The home, located on a 33-acre campus on West Broad Street, already runs programs that serve both boys and girls, such as the Youth Emergency Shelter and the John G. Wood School for children whose needs are not met in public schools.
But girls will be new to the residential program, which places at-risk boys aged 11 to 17 in family groups. Each group lives together in a house run by a professionally trained teaching couple. Balsbaugh is currently recruiting a couple to lead the new girls’ house.
Administrators expect a first group of eight girls to arrive in late February or early March. The timing depends on the completion date of a building now under construction, which will become the girls’ living quarters.
The private, nonsectarian home recently sent letters to alumni and donors informing them of the change. And although there’s been some apprehension about how the institution will adjust, no one has objected, Balsbaugh says. “I expected more resistance,” he says. “We didn’t get any.”
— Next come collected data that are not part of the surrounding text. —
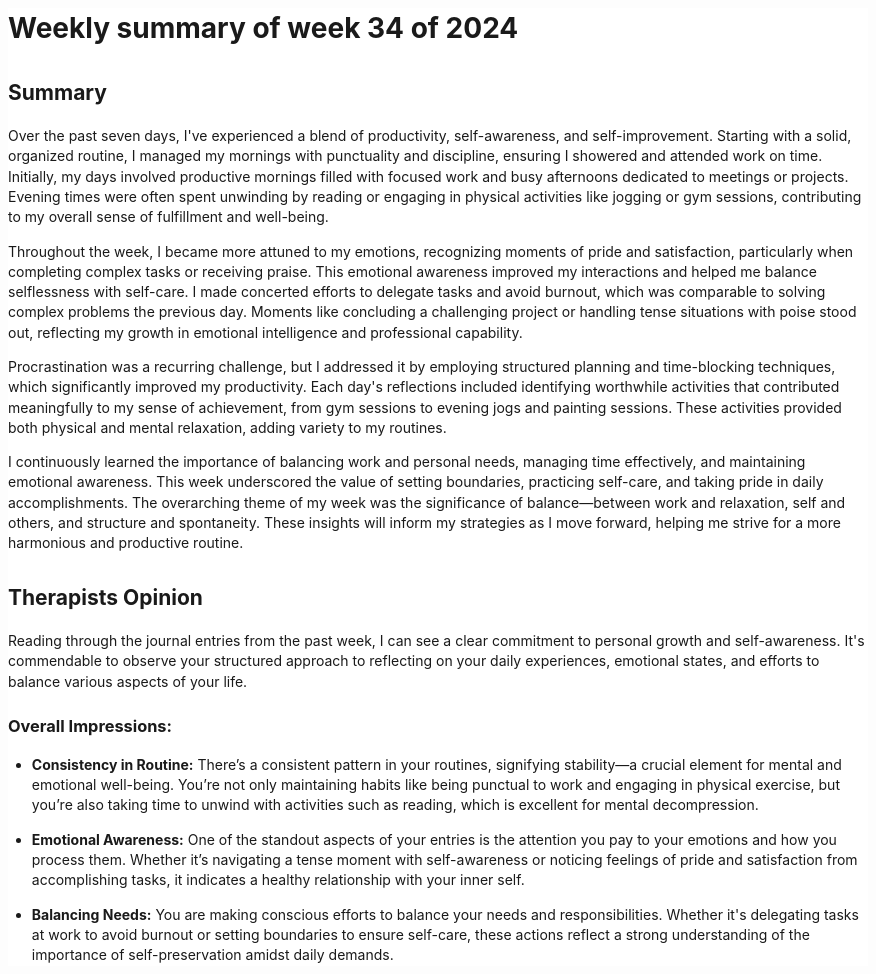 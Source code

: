 # Weekly summary of week 34 of 2024

## Summary

Over the past seven days, I've experienced a blend of productivity, self-awareness, and self-improvement. Starting with a solid, organized routine, I managed my mornings with punctuality and discipline, ensuring I showered and attended work on time. Initially, my days involved productive mornings filled with focused work and busy afternoons dedicated to meetings or projects. Evening times were often spent unwinding by reading or engaging in physical activities like jogging or gym sessions, contributing to my overall sense of fulfillment and well-being.

Throughout the week, I became more attuned to my emotions, recognizing moments of pride and satisfaction, particularly when completing complex tasks or receiving praise. This emotional awareness improved my interactions and helped me balance selflessness with self-care. I made concerted efforts to delegate tasks and avoid burnout, which was comparable to solving complex problems the previous day. Moments like concluding a challenging project or handling tense situations with poise stood out, reflecting my growth in emotional intelligence and professional capability.

Procrastination was a recurring challenge, but I addressed it by employing structured planning and time-blocking techniques, which significantly improved my productivity. Each day's reflections included identifying worthwhile activities that contributed meaningfully to my sense of achievement, from gym sessions to evening jogs and painting sessions. These activities provided both physical and mental relaxation, adding variety to my routines.

I continuously learned the importance of balancing work and personal needs, managing time effectively, and maintaining emotional awareness. This week underscored the value of setting boundaries, practicing self-care, and taking pride in daily accomplishments. The overarching theme of my week was the significance of balance—between work and relaxation, self and others, and structure and spontaneity. These insights will inform my strategies as I move forward, helping me strive for a more harmonious and productive routine.

## Therapists Opinion

Reading through the journal entries from the past week, I can see a clear commitment to personal growth and self-awareness. It's commendable to observe your structured approach to reflecting on your daily experiences, emotional states, and efforts to balance various aspects of your life.

### Overall Impressions:
- **Consistency in Routine:** There’s a consistent pattern in your routines, signifying stability—a crucial element for mental and emotional well-being. You’re not only maintaining habits like being punctual to work and engaging in physical exercise, but you’re also taking time to unwind with activities such as reading, which is excellent for mental decompression.
  
- **Emotional Awareness:** One of the standout aspects of your entries is the attention you pay to your emotions and how you process them. Whether it’s navigating a tense moment with self-awareness or noticing feelings of pride and satisfaction from accomplishing tasks, it indicates a healthy relationship with your inner self.

- **Balancing Needs:** You are making conscious efforts to balance your needs and responsibilities. Whether it's delegating tasks at work to avoid burnout or setting boundaries to ensure self-care, these actions reflect a strong understanding of the importance of self-preservation amidst daily demands.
The boys, of course, are excited, Balsbaugh says, especially those who attend classes on campus instead of going to public school. “They feel far more isolated,” he says, “and they all always would love to have more opportunities for interaction with young ladies.”
With the addition of girls, the home is coming full-circle, in a way. The Virginia Home was founded in 1846 because Richmond’s Female Humane Asylum was unable to take in a small boy who had asked the headmistress for pennies. A group of local leaders then created the Richmond Male Orphan Asylum, which grew into the Virginia Home for Boys.